## [WHAT IS REQUIRED]
If a line in the entries below contains "implementing", copy it.

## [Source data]

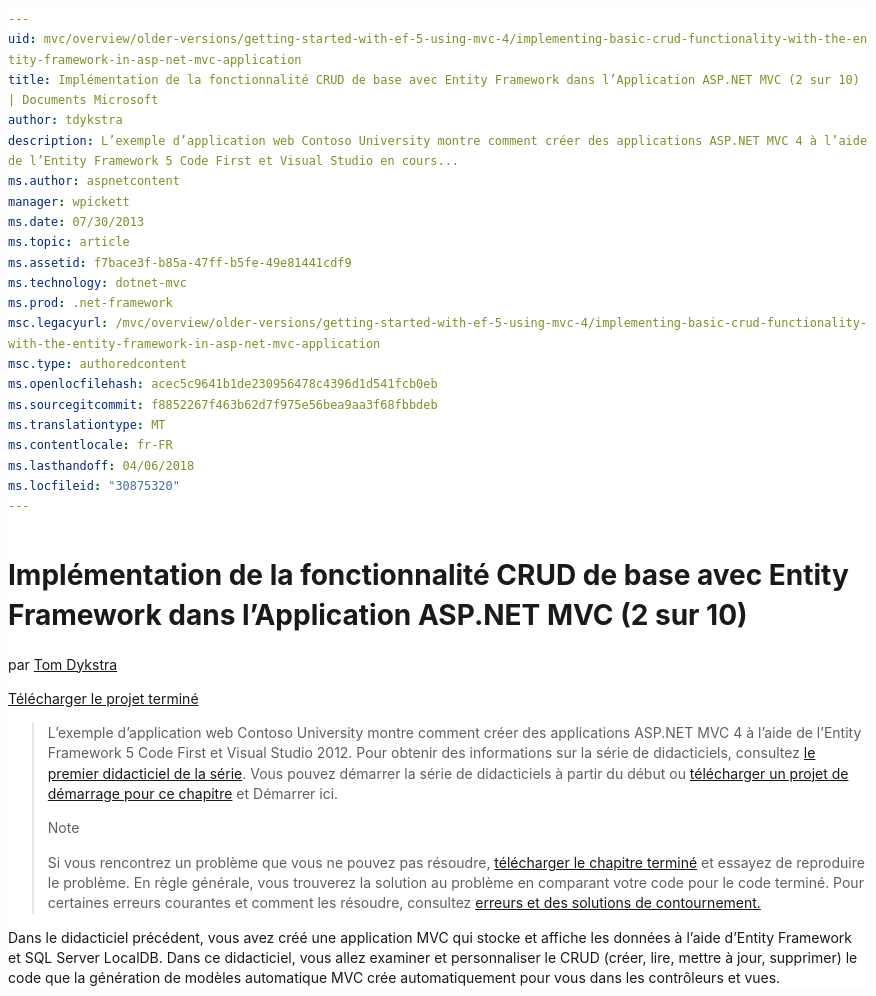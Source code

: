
 ```yaml
---
uid: mvc/overview/older-versions/getting-started-with-ef-5-using-mvc-4/implementing-basic-crud-functionality-with-the-entity-framework-in-asp-net-mvc-application
title: Implémentation de la fonctionnalité CRUD de base avec Entity Framework dans l’Application ASP.NET MVC (2 sur 10) | Documents Microsoft
author: tdykstra
description: L’exemple d’application web Contoso University montre comment créer des applications ASP.NET MVC 4 à l’aide de l’Entity Framework 5 Code First et Visual Studio en cours...
ms.author: aspnetcontent
manager: wpickett
ms.date: 07/30/2013
ms.topic: article
ms.assetid: f7bace3f-b85a-47ff-b5fe-49e81441cdf9
ms.technology: dotnet-mvc
ms.prod: .net-framework
msc.legacyurl: /mvc/overview/older-versions/getting-started-with-ef-5-using-mvc-4/implementing-basic-crud-functionality-with-the-entity-framework-in-asp-net-mvc-application
msc.type: authoredcontent
ms.openlocfilehash: acec5c9641b1de230956478c4396d1d541fcb0eb
ms.sourcegitcommit: f8852267f463b62d7f975e56bea9aa3f68fbbdeb
ms.translationtype: MT
ms.contentlocale: fr-FR
ms.lasthandoff: 04/06/2018
ms.locfileid: "30875320"
---
```

<a name="implementing-basic-crud-functionality-with-the-entity-framework-in-aspnet-mvc-application-2-of-10"></a>Implémentation de la fonctionnalité CRUD de base avec Entity Framework dans l’Application ASP.NET MVC (2 sur 10)
====================
par [Tom Dykstra](https://github.com/tdykstra)

[Télécharger le projet terminé](http://code.msdn.microsoft.com/Getting-Started-with-dd0e2ed8)

> L’exemple d’application web Contoso University montre comment créer des applications ASP.NET MVC 4 à l’aide de l’Entity Framework 5 Code First et Visual Studio 2012. Pour obtenir des informations sur la série de didacticiels, consultez [le premier didacticiel de la série](creating-an-entity-framework-data-model-for-an-asp-net-mvc-application.md). Vous pouvez démarrer la série de didacticiels à partir du début ou [télécharger un projet de démarrage pour ce chapitre](building-the-ef5-mvc4-chapter-downloads.md) et Démarrer ici.
> 
> > [!NOTE] 
> > 
> > Si vous rencontrez un problème que vous ne pouvez pas résoudre, [télécharger le chapitre terminé](building-the-ef5-mvc4-chapter-downloads.md) et essayez de reproduire le problème. En règle générale, vous trouverez la solution au problème en comparant votre code pour le code terminé. Pour certaines erreurs courantes et comment les résoudre, consultez [erreurs et des solutions de contournement.](advanced-entity-framework-scenarios-for-an-mvc-web-application.md#errors)


Dans le didacticiel précédent, vous avez créé une application MVC qui stocke et affiche les données à l’aide d’Entity Framework et SQL Server LocalDB. Dans ce didacticiel, vous allez examiner et personnaliser le CRUD (créer, lire, mettre à jour, supprimer) le code que la génération de modèles automatique MVC crée automatiquement pour vous dans les contrôleurs et vues.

## [COMPLETED EXERCISE]
uid: mvc/overview/older-versions/getting-started-with-ef-5-using-mvc-4/implementing-basic-crud-functionality-with-the-entity-framework-in-asp-net-mvc-application
msc.legacyurl: /mvc/overview/older-versions/getting-started-with-ef-5-using-mvc-4/implementing-basic-crud-functionality-with-the-entity-framework-in-asp-net-mvc-application
<a name="implementing-basic-crud-functionality-with-the-entity-framework-in-aspnet-mvc-application-2-of-10"></a>Implémentation de la fonctionnalité CRUD de base avec Entity Framework dans l’Application ASP.NET MVC (2 sur 10)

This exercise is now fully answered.